由于AB两液混合，pH从约7.5降至6.2，故固定时不需再调pH值。

固定时间为6～18h。

该固定剂较适于富含糖类的组织，对超微结构及许多抗原的抗原性保存较好。

其机制是借助于过碘酸氧化组织中的糖类形成醛基，通过赖氨酸的双价氨基与醛基结合，从而与糖形成交联。

由于组织抗原绝大多数都是由蛋白质和糖两部分构成，抗原决定簇位于蛋白部分，故该固定剂有选择性地使糖类固定，这样既稳定了抗原，又不影响其在组织中的位置关系。

Mclean和Nakane等认为，最佳的混合是：含0.01mol/L的过碘酸盐、0.075mol/L的赖氨酸、2%的多聚甲醛及0.037mol/L的磷酸缓冲液。

6．Karnovsky's液（pH7.3）试剂：多聚甲醛30g25%戊二醛80ml0.1mol/L PB至1000ml配制方法：先将多聚甲醛溶于0.1mol/L PB中，再加入戊二醛，最后加0.1mol/L的PB至1000ml，混匀。

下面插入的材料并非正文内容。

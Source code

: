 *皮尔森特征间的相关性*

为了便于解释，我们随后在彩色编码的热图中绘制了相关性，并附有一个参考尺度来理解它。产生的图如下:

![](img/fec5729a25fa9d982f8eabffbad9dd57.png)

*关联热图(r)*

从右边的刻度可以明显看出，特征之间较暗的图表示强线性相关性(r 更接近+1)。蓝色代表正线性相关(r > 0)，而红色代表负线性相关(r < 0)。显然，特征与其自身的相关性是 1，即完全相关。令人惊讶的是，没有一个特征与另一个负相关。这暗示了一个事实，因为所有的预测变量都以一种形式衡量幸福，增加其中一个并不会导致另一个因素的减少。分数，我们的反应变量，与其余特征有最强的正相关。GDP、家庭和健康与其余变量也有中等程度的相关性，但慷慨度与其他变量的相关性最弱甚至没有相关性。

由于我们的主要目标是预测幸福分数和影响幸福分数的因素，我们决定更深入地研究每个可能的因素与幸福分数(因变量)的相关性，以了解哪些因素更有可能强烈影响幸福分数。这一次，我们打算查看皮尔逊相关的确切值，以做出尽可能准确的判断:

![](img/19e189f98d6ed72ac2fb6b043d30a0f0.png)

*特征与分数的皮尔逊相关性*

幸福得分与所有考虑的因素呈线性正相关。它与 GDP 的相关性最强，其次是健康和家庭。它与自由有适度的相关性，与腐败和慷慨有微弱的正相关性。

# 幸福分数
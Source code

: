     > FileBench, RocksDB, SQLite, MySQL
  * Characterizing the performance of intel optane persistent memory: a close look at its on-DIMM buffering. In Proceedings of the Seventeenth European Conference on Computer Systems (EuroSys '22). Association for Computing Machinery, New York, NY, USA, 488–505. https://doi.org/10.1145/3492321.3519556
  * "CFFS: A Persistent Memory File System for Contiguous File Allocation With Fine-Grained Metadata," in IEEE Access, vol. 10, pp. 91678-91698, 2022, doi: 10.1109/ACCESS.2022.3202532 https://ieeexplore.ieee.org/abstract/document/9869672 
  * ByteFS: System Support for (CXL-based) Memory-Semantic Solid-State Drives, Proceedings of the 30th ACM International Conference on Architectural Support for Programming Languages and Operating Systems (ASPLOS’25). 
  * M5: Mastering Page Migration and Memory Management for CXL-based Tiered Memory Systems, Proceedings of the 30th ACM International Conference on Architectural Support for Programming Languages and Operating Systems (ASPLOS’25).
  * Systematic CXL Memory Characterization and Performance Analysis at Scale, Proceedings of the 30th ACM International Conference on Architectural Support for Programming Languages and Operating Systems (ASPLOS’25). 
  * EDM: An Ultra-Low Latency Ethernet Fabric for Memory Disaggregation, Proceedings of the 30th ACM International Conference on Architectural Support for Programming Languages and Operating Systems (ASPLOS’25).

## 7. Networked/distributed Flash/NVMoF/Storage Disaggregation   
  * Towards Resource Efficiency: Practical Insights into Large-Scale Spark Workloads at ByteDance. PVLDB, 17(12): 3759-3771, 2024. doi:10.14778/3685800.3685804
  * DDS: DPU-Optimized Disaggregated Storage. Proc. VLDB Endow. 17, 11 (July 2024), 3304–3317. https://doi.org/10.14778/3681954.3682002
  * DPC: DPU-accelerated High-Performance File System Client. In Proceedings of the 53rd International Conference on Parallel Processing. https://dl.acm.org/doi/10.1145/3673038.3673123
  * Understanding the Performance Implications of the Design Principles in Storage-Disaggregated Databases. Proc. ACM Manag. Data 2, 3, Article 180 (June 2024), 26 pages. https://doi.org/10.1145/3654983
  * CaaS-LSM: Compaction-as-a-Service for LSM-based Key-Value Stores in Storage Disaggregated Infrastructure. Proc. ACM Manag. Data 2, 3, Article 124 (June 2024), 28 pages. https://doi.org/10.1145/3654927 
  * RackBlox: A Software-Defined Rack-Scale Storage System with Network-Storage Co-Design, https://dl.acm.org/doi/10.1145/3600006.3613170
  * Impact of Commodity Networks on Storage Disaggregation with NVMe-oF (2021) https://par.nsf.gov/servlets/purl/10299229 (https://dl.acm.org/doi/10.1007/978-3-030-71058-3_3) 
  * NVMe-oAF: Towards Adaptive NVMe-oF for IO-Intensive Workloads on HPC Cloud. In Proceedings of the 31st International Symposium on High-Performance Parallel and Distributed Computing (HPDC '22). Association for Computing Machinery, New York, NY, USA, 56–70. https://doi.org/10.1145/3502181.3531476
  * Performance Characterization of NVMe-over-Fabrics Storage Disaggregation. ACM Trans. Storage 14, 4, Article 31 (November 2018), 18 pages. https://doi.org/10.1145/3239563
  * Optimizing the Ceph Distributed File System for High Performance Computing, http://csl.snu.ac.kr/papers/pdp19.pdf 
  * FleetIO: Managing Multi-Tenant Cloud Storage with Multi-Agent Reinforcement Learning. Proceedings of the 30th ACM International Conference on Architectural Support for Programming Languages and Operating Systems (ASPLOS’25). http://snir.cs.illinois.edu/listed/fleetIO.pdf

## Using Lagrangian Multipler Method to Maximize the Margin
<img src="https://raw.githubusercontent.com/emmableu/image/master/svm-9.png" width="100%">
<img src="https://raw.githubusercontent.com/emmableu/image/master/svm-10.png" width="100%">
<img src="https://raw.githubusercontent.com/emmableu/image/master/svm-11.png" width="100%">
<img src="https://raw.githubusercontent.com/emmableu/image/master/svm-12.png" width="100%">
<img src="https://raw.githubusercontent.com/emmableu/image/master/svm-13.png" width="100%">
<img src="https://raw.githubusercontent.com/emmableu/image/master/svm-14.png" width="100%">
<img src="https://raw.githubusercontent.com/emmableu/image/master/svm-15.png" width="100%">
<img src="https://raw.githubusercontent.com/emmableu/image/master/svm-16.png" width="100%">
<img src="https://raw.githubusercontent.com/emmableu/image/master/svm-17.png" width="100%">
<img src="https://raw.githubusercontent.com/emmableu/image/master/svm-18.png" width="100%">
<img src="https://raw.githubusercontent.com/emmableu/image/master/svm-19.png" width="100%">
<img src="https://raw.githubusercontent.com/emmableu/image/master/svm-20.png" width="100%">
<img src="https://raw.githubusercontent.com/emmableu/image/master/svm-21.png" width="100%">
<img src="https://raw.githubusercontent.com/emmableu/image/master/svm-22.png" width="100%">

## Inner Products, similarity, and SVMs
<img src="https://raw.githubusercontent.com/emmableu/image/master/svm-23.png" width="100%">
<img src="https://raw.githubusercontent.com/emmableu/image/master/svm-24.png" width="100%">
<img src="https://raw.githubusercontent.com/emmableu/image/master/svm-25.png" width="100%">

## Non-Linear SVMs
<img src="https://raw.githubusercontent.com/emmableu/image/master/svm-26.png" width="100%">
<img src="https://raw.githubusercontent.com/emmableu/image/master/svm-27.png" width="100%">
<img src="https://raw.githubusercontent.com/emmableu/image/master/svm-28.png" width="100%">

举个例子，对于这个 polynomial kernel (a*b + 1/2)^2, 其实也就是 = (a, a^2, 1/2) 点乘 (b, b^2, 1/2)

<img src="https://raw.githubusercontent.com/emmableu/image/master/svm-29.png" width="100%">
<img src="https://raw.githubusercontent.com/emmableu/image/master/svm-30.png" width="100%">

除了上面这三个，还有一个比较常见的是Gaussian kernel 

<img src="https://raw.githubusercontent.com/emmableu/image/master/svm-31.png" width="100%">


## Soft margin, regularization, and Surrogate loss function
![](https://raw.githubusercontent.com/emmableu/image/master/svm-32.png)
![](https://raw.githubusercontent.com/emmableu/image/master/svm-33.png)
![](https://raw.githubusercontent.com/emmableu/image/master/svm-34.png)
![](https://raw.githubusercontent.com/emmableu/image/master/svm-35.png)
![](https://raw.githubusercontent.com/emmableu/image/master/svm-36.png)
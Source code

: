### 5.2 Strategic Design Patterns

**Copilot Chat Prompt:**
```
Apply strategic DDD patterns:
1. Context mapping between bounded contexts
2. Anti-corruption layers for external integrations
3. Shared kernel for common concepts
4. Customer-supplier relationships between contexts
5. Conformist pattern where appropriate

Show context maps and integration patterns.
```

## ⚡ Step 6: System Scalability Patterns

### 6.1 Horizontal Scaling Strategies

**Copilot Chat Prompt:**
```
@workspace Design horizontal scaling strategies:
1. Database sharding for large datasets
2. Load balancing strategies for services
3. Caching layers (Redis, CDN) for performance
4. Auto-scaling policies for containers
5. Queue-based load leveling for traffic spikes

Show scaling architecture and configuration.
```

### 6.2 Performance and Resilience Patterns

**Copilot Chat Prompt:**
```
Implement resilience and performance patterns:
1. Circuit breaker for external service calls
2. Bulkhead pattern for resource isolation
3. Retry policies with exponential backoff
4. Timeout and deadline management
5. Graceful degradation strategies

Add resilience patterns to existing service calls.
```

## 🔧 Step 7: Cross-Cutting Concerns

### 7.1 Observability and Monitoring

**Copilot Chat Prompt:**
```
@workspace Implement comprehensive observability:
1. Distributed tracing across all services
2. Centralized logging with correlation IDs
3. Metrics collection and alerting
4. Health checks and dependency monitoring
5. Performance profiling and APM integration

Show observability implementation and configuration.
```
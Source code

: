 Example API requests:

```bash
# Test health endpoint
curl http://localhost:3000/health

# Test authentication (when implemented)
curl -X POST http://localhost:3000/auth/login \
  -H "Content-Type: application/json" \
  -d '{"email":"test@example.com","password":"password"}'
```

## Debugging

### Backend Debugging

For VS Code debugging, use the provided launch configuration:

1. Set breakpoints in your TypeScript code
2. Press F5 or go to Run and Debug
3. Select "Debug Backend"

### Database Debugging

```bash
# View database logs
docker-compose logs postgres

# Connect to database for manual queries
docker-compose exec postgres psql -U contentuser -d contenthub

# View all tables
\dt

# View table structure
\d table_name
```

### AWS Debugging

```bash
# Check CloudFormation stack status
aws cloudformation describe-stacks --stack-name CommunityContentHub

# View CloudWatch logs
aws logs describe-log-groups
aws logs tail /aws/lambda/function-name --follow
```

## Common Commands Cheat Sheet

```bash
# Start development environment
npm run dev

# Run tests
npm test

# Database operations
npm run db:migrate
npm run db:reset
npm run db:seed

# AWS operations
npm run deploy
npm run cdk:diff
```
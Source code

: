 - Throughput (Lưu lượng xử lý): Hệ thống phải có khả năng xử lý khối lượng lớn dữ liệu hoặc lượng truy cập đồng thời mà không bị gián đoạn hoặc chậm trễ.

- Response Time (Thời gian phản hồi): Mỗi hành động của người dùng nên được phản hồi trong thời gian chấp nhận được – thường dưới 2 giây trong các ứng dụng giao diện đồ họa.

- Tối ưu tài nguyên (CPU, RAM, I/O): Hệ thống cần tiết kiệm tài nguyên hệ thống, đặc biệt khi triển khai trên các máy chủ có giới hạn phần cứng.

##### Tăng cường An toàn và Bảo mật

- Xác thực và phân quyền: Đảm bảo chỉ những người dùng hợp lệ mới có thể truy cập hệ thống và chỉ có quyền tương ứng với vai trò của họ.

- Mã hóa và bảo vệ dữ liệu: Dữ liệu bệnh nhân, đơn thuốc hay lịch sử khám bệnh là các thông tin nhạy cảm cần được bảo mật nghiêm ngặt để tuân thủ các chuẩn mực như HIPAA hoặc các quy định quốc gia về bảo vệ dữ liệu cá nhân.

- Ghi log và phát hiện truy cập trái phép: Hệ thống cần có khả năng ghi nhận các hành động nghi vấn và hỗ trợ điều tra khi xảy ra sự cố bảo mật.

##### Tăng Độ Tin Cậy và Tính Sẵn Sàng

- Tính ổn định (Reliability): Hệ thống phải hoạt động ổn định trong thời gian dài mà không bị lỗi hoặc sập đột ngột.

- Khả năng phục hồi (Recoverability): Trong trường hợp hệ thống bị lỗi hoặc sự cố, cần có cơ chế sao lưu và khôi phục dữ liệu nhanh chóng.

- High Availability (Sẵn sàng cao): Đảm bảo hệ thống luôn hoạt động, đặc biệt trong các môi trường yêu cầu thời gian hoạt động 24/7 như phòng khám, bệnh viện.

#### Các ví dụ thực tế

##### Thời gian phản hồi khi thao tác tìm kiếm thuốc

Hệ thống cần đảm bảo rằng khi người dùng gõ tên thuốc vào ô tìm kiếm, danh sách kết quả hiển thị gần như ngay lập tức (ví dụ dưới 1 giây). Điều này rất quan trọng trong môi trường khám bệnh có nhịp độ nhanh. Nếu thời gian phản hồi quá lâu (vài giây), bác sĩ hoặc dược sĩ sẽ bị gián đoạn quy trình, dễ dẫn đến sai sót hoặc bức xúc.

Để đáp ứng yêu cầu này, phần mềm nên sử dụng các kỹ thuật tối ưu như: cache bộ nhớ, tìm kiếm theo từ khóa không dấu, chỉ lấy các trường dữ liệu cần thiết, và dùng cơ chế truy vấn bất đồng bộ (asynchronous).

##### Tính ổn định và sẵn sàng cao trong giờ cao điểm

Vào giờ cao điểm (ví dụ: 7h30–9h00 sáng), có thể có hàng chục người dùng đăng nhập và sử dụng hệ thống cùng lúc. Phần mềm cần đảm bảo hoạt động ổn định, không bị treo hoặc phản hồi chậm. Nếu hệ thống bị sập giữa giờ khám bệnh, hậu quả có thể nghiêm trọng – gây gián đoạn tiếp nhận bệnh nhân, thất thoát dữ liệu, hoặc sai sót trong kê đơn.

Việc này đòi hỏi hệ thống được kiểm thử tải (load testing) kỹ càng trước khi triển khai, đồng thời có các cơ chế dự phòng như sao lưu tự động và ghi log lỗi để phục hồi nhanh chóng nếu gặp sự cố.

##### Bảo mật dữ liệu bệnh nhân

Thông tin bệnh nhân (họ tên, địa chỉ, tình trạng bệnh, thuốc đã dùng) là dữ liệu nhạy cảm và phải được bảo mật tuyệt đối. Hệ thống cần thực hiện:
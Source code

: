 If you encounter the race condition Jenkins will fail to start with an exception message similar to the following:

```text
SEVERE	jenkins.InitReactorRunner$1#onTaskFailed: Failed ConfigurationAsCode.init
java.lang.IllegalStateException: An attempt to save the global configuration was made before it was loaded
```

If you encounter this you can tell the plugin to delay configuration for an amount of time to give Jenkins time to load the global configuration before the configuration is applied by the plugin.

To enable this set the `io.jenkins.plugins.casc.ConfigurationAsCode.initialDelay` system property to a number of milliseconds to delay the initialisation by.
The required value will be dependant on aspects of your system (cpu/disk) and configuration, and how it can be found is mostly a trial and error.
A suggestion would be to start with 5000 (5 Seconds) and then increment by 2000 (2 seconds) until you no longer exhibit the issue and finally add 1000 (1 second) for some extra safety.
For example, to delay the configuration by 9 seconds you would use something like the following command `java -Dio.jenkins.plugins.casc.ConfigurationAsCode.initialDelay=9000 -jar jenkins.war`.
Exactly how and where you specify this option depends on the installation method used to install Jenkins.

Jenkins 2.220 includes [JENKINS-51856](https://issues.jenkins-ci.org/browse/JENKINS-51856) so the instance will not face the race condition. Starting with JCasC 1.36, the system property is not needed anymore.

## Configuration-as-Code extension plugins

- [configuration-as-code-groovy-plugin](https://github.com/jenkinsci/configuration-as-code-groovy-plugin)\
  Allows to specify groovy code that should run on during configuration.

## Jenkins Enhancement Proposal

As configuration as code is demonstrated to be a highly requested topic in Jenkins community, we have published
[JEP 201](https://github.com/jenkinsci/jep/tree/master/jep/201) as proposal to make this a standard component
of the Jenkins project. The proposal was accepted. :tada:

该固定剂适于电镜免疫细胞化学，用该固定液在4℃短时固定，比在较低浓度的戊二醛中长时间固定能更好地保存组织的抗原性和细微结构。

固定时最好先灌注固定，接着浸泡固定10～30min，用缓冲液漂洗后即可树酯包埋或经蔗糖溶液后用于恒冷切片。

7．0.4% 对苯醌（Parabenzoquinone）试剂：对苯醌 4.0g0．01mol/L PBS 1000ml配制方法：称取4.0g对苯溶于1000ml 0.01mol/L的PBS即可。

对苯醌对抗原具有较好的保护作用，但对超微结构的保存有一定影响，故常与醛类固定剂混合使用。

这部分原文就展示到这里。